___ Entries provided ___
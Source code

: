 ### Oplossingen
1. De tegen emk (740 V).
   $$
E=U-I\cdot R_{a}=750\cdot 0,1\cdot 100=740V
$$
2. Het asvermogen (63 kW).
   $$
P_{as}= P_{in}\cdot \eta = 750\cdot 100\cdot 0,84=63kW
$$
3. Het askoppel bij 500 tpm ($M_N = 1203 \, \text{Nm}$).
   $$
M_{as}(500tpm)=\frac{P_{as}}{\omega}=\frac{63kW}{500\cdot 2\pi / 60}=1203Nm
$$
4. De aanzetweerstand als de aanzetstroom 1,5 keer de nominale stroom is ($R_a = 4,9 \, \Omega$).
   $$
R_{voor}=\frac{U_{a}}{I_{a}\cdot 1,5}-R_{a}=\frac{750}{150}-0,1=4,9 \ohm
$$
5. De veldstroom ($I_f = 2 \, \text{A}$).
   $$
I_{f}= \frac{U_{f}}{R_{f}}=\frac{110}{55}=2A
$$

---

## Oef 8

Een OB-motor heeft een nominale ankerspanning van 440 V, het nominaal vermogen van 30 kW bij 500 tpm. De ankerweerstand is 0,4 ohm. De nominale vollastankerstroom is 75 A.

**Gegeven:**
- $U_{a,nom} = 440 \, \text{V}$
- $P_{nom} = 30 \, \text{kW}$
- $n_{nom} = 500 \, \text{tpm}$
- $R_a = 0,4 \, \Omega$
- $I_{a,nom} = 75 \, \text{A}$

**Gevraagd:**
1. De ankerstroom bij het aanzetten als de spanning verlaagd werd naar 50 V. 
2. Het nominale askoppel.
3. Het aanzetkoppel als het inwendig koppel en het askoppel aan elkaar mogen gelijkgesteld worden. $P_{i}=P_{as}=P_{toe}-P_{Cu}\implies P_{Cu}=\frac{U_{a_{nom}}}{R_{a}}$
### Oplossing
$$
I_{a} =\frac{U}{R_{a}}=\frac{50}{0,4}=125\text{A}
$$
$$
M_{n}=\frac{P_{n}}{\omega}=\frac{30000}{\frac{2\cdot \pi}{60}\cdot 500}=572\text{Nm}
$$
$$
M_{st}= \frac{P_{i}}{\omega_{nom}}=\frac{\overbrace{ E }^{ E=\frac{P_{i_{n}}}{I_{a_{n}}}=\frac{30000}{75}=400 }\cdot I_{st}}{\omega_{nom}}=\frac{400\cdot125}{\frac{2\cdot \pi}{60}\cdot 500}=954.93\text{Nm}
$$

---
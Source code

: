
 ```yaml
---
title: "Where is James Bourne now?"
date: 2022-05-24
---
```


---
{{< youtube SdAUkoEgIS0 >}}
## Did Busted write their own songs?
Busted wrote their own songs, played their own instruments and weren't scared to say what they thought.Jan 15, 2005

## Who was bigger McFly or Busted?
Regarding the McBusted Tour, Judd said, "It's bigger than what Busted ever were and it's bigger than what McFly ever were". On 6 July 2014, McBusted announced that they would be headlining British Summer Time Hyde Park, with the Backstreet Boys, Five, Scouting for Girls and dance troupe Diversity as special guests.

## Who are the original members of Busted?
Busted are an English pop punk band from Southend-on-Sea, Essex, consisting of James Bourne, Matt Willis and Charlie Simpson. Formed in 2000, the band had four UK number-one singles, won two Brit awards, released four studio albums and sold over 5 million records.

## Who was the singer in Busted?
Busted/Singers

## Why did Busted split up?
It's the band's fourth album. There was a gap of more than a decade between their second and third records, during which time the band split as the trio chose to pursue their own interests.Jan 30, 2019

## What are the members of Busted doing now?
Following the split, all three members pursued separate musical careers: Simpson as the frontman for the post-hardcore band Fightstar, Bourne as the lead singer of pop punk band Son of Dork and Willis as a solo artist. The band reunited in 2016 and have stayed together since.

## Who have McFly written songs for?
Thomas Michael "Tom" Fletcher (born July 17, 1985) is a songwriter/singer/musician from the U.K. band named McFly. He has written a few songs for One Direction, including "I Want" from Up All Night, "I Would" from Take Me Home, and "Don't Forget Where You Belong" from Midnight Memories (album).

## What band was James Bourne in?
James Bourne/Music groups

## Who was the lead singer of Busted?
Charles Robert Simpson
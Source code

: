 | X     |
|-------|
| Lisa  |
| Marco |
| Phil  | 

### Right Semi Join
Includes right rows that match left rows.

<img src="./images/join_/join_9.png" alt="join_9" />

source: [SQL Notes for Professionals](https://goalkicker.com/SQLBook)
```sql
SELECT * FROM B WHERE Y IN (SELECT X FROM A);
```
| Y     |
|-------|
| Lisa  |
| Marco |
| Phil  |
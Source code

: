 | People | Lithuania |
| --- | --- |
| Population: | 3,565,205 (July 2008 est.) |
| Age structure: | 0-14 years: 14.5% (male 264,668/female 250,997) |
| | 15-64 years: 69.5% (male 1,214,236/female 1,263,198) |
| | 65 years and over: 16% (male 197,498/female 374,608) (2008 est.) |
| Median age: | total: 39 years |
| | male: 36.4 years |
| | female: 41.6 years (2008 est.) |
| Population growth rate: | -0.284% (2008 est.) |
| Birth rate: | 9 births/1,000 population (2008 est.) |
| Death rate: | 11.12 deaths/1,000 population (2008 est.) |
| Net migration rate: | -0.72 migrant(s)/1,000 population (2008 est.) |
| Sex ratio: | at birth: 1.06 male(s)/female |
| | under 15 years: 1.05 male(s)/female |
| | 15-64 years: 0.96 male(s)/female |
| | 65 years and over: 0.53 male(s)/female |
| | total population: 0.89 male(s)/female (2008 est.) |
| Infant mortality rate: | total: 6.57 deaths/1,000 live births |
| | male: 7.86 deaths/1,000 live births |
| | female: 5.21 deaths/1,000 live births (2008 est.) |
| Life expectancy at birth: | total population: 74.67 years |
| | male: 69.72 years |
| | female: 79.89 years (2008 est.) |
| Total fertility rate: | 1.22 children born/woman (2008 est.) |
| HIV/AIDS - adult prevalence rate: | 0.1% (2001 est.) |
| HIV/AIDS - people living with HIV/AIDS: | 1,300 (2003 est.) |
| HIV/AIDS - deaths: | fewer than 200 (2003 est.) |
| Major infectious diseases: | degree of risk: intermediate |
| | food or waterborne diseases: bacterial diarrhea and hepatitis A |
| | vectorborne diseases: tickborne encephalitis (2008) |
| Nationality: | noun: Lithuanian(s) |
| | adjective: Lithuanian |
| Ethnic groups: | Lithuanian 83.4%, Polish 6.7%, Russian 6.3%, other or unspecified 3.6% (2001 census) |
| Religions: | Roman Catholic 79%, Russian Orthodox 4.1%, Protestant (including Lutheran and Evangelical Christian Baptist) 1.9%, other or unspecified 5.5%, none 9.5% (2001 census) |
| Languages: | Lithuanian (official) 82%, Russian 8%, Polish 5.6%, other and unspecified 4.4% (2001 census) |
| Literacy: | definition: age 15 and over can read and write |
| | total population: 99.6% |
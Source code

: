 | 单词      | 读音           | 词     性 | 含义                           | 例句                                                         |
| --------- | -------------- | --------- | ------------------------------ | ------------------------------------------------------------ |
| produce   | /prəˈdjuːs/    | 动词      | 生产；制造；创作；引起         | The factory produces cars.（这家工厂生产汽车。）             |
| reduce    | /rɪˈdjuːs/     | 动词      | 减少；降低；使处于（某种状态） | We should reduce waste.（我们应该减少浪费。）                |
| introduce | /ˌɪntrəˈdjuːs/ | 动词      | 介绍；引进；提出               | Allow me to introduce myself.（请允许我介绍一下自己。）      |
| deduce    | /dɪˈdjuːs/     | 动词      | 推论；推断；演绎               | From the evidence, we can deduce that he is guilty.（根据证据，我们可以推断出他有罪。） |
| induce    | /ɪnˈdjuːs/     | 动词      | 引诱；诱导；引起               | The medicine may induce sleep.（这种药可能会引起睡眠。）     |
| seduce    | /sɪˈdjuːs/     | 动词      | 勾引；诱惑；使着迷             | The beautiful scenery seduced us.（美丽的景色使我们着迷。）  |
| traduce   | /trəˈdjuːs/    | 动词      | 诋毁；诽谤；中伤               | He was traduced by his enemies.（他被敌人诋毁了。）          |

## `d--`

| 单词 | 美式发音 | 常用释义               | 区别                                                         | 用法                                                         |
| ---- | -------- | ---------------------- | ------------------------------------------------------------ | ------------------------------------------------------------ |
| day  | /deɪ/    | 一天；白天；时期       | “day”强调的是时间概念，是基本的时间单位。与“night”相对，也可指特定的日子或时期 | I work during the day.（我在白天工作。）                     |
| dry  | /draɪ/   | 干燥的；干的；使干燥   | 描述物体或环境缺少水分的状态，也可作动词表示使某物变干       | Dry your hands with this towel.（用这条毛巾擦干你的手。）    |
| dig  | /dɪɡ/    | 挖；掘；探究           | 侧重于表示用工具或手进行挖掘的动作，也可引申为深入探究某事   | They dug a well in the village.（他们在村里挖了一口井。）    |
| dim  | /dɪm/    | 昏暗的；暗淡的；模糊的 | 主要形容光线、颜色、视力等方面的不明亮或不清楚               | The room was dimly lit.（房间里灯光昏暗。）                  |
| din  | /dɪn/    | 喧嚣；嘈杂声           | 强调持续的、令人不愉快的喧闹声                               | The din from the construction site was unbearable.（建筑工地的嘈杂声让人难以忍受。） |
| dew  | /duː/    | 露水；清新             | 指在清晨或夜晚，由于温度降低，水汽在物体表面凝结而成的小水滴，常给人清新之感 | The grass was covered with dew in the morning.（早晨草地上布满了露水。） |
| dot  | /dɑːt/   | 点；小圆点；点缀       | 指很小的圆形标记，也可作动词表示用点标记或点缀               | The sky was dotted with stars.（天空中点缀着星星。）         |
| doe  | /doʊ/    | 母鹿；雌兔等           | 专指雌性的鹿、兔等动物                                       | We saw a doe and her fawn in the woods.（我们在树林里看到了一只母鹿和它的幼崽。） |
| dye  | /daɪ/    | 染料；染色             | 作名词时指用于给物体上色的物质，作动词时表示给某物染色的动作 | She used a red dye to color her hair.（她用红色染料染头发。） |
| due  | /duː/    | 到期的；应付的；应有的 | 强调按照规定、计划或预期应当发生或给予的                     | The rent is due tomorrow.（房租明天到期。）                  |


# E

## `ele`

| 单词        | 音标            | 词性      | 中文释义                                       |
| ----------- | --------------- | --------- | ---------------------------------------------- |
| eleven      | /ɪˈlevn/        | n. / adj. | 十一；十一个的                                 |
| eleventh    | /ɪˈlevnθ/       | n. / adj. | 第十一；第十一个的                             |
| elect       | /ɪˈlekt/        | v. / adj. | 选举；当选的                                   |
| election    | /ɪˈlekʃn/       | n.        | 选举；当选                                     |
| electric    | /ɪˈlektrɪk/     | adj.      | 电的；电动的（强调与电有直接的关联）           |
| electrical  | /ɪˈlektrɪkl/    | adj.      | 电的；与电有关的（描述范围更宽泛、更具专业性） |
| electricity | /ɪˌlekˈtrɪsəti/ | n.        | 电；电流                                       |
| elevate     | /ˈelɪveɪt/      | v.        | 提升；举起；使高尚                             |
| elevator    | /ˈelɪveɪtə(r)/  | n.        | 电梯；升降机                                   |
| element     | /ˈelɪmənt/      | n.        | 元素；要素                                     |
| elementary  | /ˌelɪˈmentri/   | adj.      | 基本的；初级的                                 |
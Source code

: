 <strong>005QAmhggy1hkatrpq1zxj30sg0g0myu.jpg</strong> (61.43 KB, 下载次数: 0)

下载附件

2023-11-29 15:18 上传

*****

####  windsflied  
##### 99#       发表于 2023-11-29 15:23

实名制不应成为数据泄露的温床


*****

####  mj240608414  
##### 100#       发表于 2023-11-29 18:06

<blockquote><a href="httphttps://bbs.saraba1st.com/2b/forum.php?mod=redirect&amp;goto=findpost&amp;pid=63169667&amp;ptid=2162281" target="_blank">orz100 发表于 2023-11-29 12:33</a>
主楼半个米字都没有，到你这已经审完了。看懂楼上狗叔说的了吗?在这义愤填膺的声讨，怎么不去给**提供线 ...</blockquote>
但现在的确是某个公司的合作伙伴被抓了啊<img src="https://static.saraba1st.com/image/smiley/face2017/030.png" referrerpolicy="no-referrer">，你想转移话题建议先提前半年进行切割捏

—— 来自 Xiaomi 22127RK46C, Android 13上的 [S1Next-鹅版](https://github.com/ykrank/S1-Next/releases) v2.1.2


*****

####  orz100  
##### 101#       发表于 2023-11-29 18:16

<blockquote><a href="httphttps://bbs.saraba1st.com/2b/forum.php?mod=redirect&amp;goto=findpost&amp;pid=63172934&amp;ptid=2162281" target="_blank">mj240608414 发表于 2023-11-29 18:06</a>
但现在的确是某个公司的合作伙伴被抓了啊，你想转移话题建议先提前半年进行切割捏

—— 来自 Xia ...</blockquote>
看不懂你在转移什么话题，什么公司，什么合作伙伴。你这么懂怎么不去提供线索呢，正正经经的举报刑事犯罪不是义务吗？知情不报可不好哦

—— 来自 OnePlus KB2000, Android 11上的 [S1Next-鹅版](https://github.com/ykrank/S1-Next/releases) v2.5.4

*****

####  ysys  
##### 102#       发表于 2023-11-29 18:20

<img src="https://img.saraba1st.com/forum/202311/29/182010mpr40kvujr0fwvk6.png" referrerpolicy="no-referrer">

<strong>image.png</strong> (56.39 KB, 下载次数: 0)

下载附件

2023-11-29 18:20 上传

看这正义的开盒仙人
___
Looking at the data above, write out exactly the lines that start at the one containing "The medicine may" and end at the one containing "美式发音 | 常用释义"; include both and nothing beyond.

#### Solution for this problem:
| induce    | /ɪnˈdjuːs/     | 动词      | 引诱；诱导；引起               | The medicine may induce sleep.（这种药可能会引起睡眠。）     |
| seduce    | /sɪˈdjuːs/     | 动词      | 勾引；诱惑；使着迷             | The beautiful scenery seduced us.（美丽的景色使我们着迷。）  |
| traduce   | /trəˈdjuːs/    | 动词      | 诋毁；诽谤；中伤               | He was traduced by his enemies.（他被敌人诋毁了。）          |

## `d--`

| 单词 | 美式发音 | 常用释义               | 区别                                                         | 用法                                                         |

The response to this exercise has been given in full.